**Work to be completed:**
A verbatim restatement of the data, free of pictures, is what you should output.

** Records for the exercise follows **

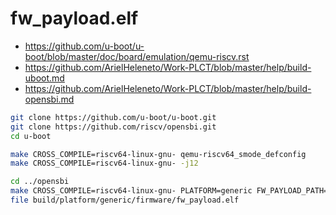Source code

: # fw_payload.elf

+ https://github.com/u-boot/u-boot/blob/master/doc/board/emulation/qemu-riscv.rst
+ https://github.com/ArielHeleneto/Work-PLCT/blob/master/help/build-uboot.md
+ https://github.com/ArielHeleneto/Work-PLCT/blob/master/help/build-opensbi.md

```bash
git clone https://github.com/u-boot/u-boot.git
git clone https://github.com/riscv/opensbi.git
cd u-boot

make CROSS_COMPILE=riscv64-linux-gnu- qemu-riscv64_smode_defconfig
make CROSS_COMPILE=riscv64-linux-gnu- -j12

cd ../opensbi
make CROSS_COMPILE=riscv64-linux-gnu- PLATFORM=generic FW_PAYLOAD_PATH=../u-boot/u-boot.bin -j12
file build/platform/generic/firmware/fw_payload.elf
```
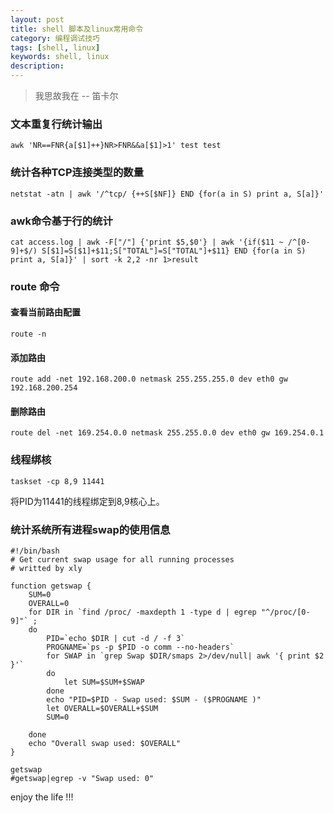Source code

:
 ```yaml
---
layout: post
title: shell 脚本及linux常用命令
category: 编程调试技巧
tags: [shell, linux]
keywords: shell, linux
description: 
---
```


> 我思故我在 -- 笛卡尔

### 文本重复行统计输出
    awk 'NR==FNR{a[$1]++}NR>FNR&&a[$1]>1' test test

### 统计各种TCP连接类型的数量
    netstat -atn | awk '/^tcp/ {++S[$NF]} END {for(a in S) print a, S[a]}'

### awk命令基于行的统计
    cat access.log | awk -F["/"] {'print $5,$0'} | awk '{if($11 ~ /^[0-9]+$/) S[$1]=S[$1]+$11;S["TOTAL"]=S["TOTAL"]+$11} END {for(a in S) print a, S[a]}' | sort -k 2,2 -nr 1>result

### route 命令

#### 查看当前路由配置
    route -n

#### 添加路由
    route add -net 192.168.200.0 netmask 255.255.255.0 dev eth0 gw 192.168.200.254

#### 删除路由
    route del -net 169.254.0.0 netmask 255.255.0.0 dev eth0 gw 169.254.0.1


### 线程绑核

    taskset -cp 8,9 11441

将PID为11441的线程绑定到8,9核心上。

### 统计系统所有进程swap的使用信息

	#!/bin/bash
	# Get current swap usage for all running processes
	# writted by xly
	
	function getswap {
	    SUM=0
	    OVERALL=0
	    for DIR in `find /proc/ -maxdepth 1 -type d | egrep "^/proc/[0-9]"` ;
	    do
	        PID=`echo $DIR | cut -d / -f 3`
	        PROGNAME=`ps -p $PID -o comm --no-headers`
	        for SWAP in `grep Swap $DIR/smaps 2>/dev/null| awk '{ print $2 }'`
	        do
	            let SUM=$SUM+$SWAP
	        done
	        echo "PID=$PID - Swap used: $SUM - ($PROGNAME )"
	        let OVERALL=$OVERALL+$SUM
	        SUM=0
		
	    done
	    echo "Overall swap used: $OVERALL"
	}
	
	getswap
	#getswap|egrep -v "Swap used: 0"
	
	
	
	
	
enjoy the life !!!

** End of Records for the exercise **

**Response box:**
Source code

: # fw_payload.elf

+ https://github.com/u-boot/u-boot/blob/master/doc/board/emulation/qemu-riscv.rst
+ https://github.com/ArielHeleneto/Work-PLCT/blob/master/help/build-uboot.md
+ https://github.com/ArielHeleneto/Work-PLCT/blob/master/help/build-opensbi.md

```bash
git clone https://github.com/u-boot/u-boot.git
git clone https://github.com/riscv/opensbi.git
cd u-boot

make CROSS_COMPILE=riscv64-linux-gnu- qemu-riscv64_smode_defconfig
make CROSS_COMPILE=riscv64-linux-gnu- -j12

cd ../opensbi
make CROSS_COMPILE=riscv64-linux-gnu- PLATFORM=generic FW_PAYLOAD_PATH=../u-boot/u-boot.bin -j12
file build/platform/generic/firmware/fw_payload.elf
```
Source code

:
 ```yaml
---
layout: post
title: shell 脚本及linux常用命令
category: 编程调试技巧
tags: [shell, linux]
keywords: shell, linux
description: 
---
```


> 我思故我在 -- 笛卡尔

### 文本重复行统计输出
    awk 'NR==FNR{a[$1]++}NR>FNR&&a[$1]>1' test test

### 统计各种TCP连接类型的数量
    netstat -atn | awk '/^tcp/ {++S[$NF]} END {for(a in S) print a, S[a]}'

### awk命令基于行的统计
    cat access.log | awk -F["/"] {'print $5,$0'} | awk '{if($11 ~ /^[0-9]+$/) S[$1]=S[$1]+$11;S["TOTAL"]=S["TOTAL"]+$11} END {for(a in S) print a, S[a]}' | sort -k 2,2 -nr 1>result

### route 命令

#### 查看当前路由配置
    route -n

#### 添加路由
    route add -net 192.168.200.0 netmask 255.255.255.0 dev eth0 gw 192.168.200.254

#### 删除路由
    route del -net 169.254.0.0 netmask 255.255.0.0 dev eth0 gw 169.254.0.1


### 线程绑核

    taskset -cp 8,9 11441

将PID为11441的线程绑定到8,9核心上。

### 统计系统所有进程swap的使用信息

	#!/bin/bash
	# Get current swap usage for all running processes
	# writted by xly
	
	function getswap {
	    SUM=0
	    OVERALL=0
	    for DIR in `find /proc/ -maxdepth 1 -type d | egrep "^/proc/[0-9]"` ;
	    do
	        PID=`echo $DIR | cut -d / -f 3`
	        PROGNAME=`ps -p $PID -o comm --no-headers`
	        for SWAP in `grep Swap $DIR/smaps 2>/dev/null| awk '{ print $2 }'`
	        do
	            let SUM=$SUM+$SWAP
	        done
	        echo "PID=$PID - Swap used: $SUM - ($PROGNAME )"
	        let OVERALL=$OVERALL+$SUM
	        SUM=0
		
	    done
	    echo "Overall swap used: $OVERALL"
	}
	
	getswap
	#getswap|egrep -v "Swap used: 0"
	
	
	
	
	
enjoy the life !!!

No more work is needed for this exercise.